Down to the last line, write out the entries below exactly and omit all pictures.
:: Dataset records ::
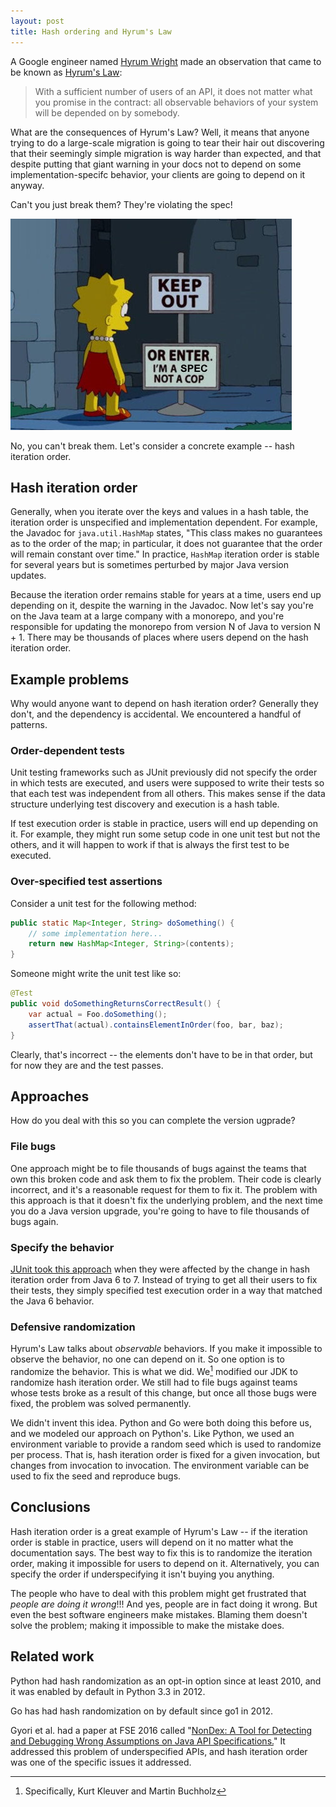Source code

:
 ```yaml
---
layout: post
title: Hash ordering and Hyrum's Law
---
```


A Google engineer named [Hyrum Wright](http://www.hyrumwright.org/) made an observation that came to
be known as [Hyrum's Law](https://www.hyrumslaw.com/):

> With a sufficient number of users of an API, it does not matter what you promise in the contract:
> all observable behaviors of your system will be depended on by somebody.

What are the consequences of Hyrum's Law? Well, it means that anyone trying to do a large-scale
migration is going to tear their hair out discovering that their seemingly simple migration is way
harder than expected, and that despite putting that giant warning in your docs not to depend on some
implementation-specifc behavior, your clients are going to depend on it anyway.

Can't you just break them? They're violating the spec!

![Lisa Simpson looking at a sign that says, "Keep out... or enter. I'm a sign, not a cop"](../images/sign-not-a-cop.jpeg)

No, you can't break them. Let's consider a concrete example -- hash iteration order.

## Hash iteration order

Generally, when you iterate over the keys and values in a hash table, the iteration order is
unspecified and implementation dependent. For example, the Javadoc for `java.util.HashMap` states,
"This class makes no guarantees as to the order of the map; in particular, it does not guarantee
that the order will remain constant over time." In practice, `HashMap` iteration order is stable for
several years but is sometimes perturbed by major Java version updates.

Because the iteration order remains stable for years at a time, users end up depending on it,
despite the warning in the Javadoc. Now let's say you're on the Java team at a large company with a
monorepo, and you're responsible for updating the monorepo from version N of Java to version N + 1.
There may be thousands of places where users depend on the hash iteration order.

## Example problems

Why would anyone want to depend on hash iteration order? Generally they don't, and the dependency is
accidental. We encountered a handful of patterns.

### Order-dependent tests

Unit testing frameworks such as JUnit previously did not specify the order in which tests are
executed, and users were supposed to write their tests so that each test was independent from all
others. This makes sense if the data structure underlying test discovery and execution is a hash
table.

If test execution order is stable in practice, users will end up depending on it. For example, they
might run some setup code in one unit test but not the others, and it will happen to work if that is
always the first test to be executed.

### Over-specified test assertions

Consider a unit test for the following method:

```java
public static Map<Integer, String> doSomething() {
    // some implementation here...
    return new HashMap<Integer, String>(contents);
}
```

Someone might write the unit test like so:

```java
@Test
public void doSomethingReturnsCorrectResult() {
    var actual = Foo.doSomething();
    assertThat(actual).containsElementInOrder(foo, bar, baz);
}
```

Clearly, that's incorrect -- the elements don't have to be in that order, but for now they are and
the test passes.

## Approaches

How do you deal with this so you can complete the version ugprade?

### File bugs

One approach might be to file thousands of bugs against the teams that own this broken code and ask
them to fix the problem. Their code is clearly incorrect, and it's a reasonable request for them to
fix it. The problem with this approach is that it doesn't fix the underlying problem, and the next
time you do a Java version upgrade, you're going to have to file thousands of bugs again.

### Specify the behavior

[JUnit took this approach](https://github.com/junit-team/junit4/wiki/Test-execution-order) when they
were affected by the change in hash iteration order from Java 6 to 7. Instead of trying to get all
their users to fix their tests, they simply specified test execution order in a way that matched the
Java 6 behavior.

### Defensive randomization

Hyrum's Law talks about _observable_ behaviors. If you make it impossible to observe the behavior,
no one can depend on it. So one option is to randomize the behavior. This is what we did. We[^1]
modified our JDK to randomize hash iteration order. We still had to file bugs against teams whose
tests broke as a result of this change, but once all those bugs were fixed, the problem was solved
permanently.

[^1]: Specifically, Kurt Kleuver and Martin Buchholz

We didn't invent this idea. Python and Go were both doing this before us, and we modeled our
approach on Python's. Like Python, we used an environment variable to provide a random seed which is
used to randomize per process. That is, hash iteration order is fixed for a given invocation, but
changes from invocation to invocation. The environment variable can be used to fix the seed and
reproduce bugs.

## Conclusions

Hash iteration order is a great example of Hyrum's Law -- if the iteration order is stable in
practice, users will depend on it no matter what the documentation says. The best way to fix this is
to randomize the iteration order, making it impossible for users to depend on it. Alternatively, you
can specify the order if underspecifying it isn't buying you anything.

The people who have to deal with this problem might get frustrated that _people are doing it
wrong_!!! And yes, people are in fact doing it wrong. But even the best software engineers make
mistakes. Blaming them doesn't solve the problem; making it impossible to make the mistake does.

## Related work

Python had hash randomization as an opt-in option since at least 2010, and it was enabled by default
in Python 3.3 in 2012.

Go has had hash randomization on by default since go1 in 2012.

Gyori et al. had a paper at FSE 2016 called
"[NonDex: A Tool for Detecting and Debugging Wrong Assumptions on Java API Specifications.](https://dl.acm.org/doi/10.1145/2950290.2983932)"
It addressed this problem of underspecified APIs, and hash iteration order was one of the specific
issues it addressed.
:::
*Your response:*
Source code

:
 ```yaml
---
layout: post
title: Hash ordering and Hyrum's Law
---
```


A Google engineer named [Hyrum Wright](http://www.hyrumwright.org/) made an observation that came to
be known as [Hyrum's Law](https://www.hyrumslaw.com/):

> With a sufficient number of users of an API, it does not matter what you promise in the contract:
> all observable behaviors of your system will be depended on by somebody.

What are the consequences of Hyrum's Law? Well, it means that anyone trying to do a large-scale
migration is going to tear their hair out discovering that their seemingly simple migration is way
harder than expected, and that despite putting that giant warning in your docs not to depend on some
implementation-specifc behavior, your clients are going to depend on it anyway.

Can't you just break them? They're violating the spec!

![Lisa Simpson looking at a sign that says, "Keep out... or enter. I'm a sign, not a cop"](../images/sign-not-a-cop.jpeg)

No, you can't break them. Let's consider a concrete example -- hash iteration order.

## Hash iteration order

Generally, when you iterate over the keys and values in a hash table, the iteration order is
unspecified and implementation dependent. For example, the Javadoc for `java.util.HashMap` states,
"This class makes no guarantees as to the order of the map; in particular, it does not guarantee
that the order will remain constant over time." In practice, `HashMap` iteration order is stable for
several years but is sometimes perturbed by major Java version updates.

Because the iteration order remains stable for years at a time, users end up depending on it,
despite the warning in the Javadoc. Now let's say you're on the Java team at a large company with a
monorepo, and you're responsible for updating the monorepo from version N of Java to version N + 1.
There may be thousands of places where users depend on the hash iteration order.

## Example problems

Why would anyone want to depend on hash iteration order? Generally they don't, and the dependency is
accidental. We encountered a handful of patterns.

### Order-dependent tests

Unit testing frameworks such as JUnit previously did not specify the order in which tests are
executed, and users were supposed to write their tests so that each test was independent from all
others. This makes sense if the data structure underlying test discovery and execution is a hash
table.

If test execution order is stable in practice, users will end up depending on it. For example, they
might run some setup code in one unit test but not the others, and it will happen to work if that is
always the first test to be executed.

### Over-specified test assertions

Consider a unit test for the following method:

```java
public static Map<Integer, String> doSomething() {
    // some implementation here...
    return new HashMap<Integer, String>(contents);
}
```

Someone might write the unit test like so:

```java
@Test
public void doSomethingReturnsCorrectResult() {
    var actual = Foo.doSomething();
    assertThat(actual).containsElementInOrder(foo, bar, baz);
}
```

Clearly, that's incorrect -- the elements don't have to be in that order, but for now they are and
the test passes.

## Approaches

How do you deal with this so you can complete the version ugprade?

### File bugs

One approach might be to file thousands of bugs against the teams that own this broken code and ask
them to fix the problem. Their code is clearly incorrect, and it's a reasonable request for them to
fix it. The problem with this approach is that it doesn't fix the underlying problem, and the next
time you do a Java version upgrade, you're going to have to file thousands of bugs again.

### Specify the behavior

[JUnit took this approach](https://github.com/junit-team/junit4/wiki/Test-execution-order) when they
were affected by the change in hash iteration order from Java 6 to 7. Instead of trying to get all
their users to fix their tests, they simply specified test execution order in a way that matched the
Java 6 behavior.

### Defensive randomization

Hyrum's Law talks about _observable_ behaviors. If you make it impossible to observe the behavior,
no one can depend on it. So one option is to randomize the behavior. This is what we did. We[^1]
modified our JDK to randomize hash iteration order. We still had to file bugs against teams whose
tests broke as a result of this change, but once all those bugs were fixed, the problem was solved
permanently.

[^1]: Specifically, Kurt Kleuver and Martin Buchholz

We didn't invent this idea. Python and Go were both doing this before us, and we modeled our
approach on Python's. Like Python, we used an environment variable to provide a random seed which is
used to randomize per process. That is, hash iteration order is fixed for a given invocation, but
changes from invocation to invocation. The environment variable can be used to fix the seed and
reproduce bugs.

## Conclusions

Hash iteration order is a great example of Hyrum's Law -- if the iteration order is stable in
practice, users will depend on it no matter what the documentation says. The best way to fix this is
to randomize the iteration order, making it impossible for users to depend on it. Alternatively, you
can specify the order if underspecifying it isn't buying you anything.

The people who have to deal with this problem might get frustrated that _people are doing it
wrong_!!! And yes, people are in fact doing it wrong. But even the best software engineers make
mistakes. Blaming them doesn't solve the problem; making it impossible to make the mistake does.

## Related work

Python had hash randomization as an opt-in option since at least 2010, and it was enabled by default
in Python 3.3 in 2012.

Go has had hash randomization on by default since go1 in 2012.

Gyori et al. had a paper at FSE 2016 called
"[NonDex: A Tool for Detecting and Debugging Wrong Assumptions on Java API Specifications.](https://dl.acm.org/doi/10.1145/2950290.2983932)"
It addressed this problem of underspecified APIs, and hash iteration order was one of the specific
issues it addressed.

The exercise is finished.